## About this task
Pull each line with the string "date" from the entries.

=== Input records ===

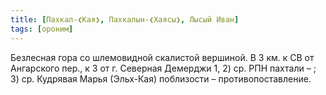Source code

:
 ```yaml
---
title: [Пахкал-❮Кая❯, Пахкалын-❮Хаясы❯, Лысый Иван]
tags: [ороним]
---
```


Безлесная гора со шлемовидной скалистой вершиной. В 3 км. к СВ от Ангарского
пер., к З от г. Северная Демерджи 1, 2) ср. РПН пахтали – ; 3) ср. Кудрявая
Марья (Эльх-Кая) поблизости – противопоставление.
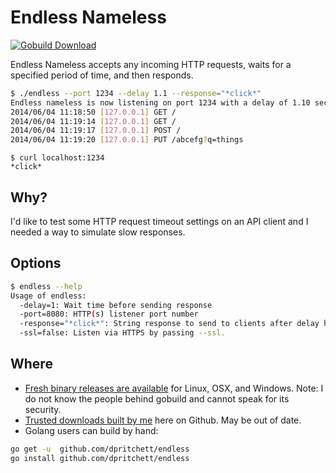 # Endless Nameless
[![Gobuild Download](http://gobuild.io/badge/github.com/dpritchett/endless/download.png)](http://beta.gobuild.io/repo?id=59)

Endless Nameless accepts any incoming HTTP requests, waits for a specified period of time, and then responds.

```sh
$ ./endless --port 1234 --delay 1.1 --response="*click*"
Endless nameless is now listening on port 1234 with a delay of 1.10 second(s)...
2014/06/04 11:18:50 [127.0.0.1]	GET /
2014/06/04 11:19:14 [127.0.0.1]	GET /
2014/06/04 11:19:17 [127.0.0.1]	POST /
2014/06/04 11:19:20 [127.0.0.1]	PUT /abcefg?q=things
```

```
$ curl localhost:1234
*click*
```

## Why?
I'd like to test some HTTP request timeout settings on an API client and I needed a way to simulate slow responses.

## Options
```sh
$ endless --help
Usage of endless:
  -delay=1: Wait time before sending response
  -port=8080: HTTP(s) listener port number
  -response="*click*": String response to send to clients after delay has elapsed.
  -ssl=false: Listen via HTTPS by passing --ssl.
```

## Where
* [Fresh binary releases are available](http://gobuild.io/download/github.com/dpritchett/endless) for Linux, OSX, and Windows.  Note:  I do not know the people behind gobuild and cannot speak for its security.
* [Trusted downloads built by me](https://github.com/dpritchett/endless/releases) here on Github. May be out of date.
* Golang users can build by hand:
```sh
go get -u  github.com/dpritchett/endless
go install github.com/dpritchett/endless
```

===
=== Input records ===

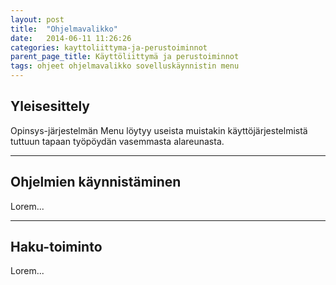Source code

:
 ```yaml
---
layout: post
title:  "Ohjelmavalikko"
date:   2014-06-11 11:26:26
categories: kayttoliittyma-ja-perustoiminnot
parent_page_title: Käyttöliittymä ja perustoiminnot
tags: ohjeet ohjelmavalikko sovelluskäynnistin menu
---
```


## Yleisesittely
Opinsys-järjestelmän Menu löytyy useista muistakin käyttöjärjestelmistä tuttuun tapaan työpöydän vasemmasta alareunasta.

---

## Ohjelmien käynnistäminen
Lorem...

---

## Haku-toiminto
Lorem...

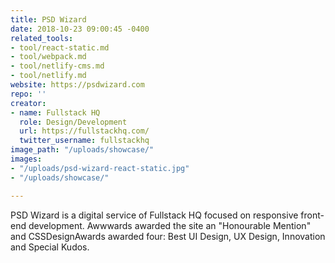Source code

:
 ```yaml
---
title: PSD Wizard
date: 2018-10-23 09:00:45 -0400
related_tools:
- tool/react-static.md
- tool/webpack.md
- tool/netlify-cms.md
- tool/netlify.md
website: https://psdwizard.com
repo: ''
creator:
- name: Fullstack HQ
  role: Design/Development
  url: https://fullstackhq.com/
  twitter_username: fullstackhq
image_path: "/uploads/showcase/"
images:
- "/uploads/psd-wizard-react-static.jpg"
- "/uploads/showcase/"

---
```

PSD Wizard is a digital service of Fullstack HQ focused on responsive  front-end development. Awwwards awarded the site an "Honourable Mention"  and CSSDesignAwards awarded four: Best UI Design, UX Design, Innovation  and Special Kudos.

===

## Written solution
* [Trusted downloads built by me](https://github.com/dpritchett/endless/releases) here on Github. May be out of date.
date:   2014-06-11 11:26:26
date: 2018-10-23 09:00:45 -0400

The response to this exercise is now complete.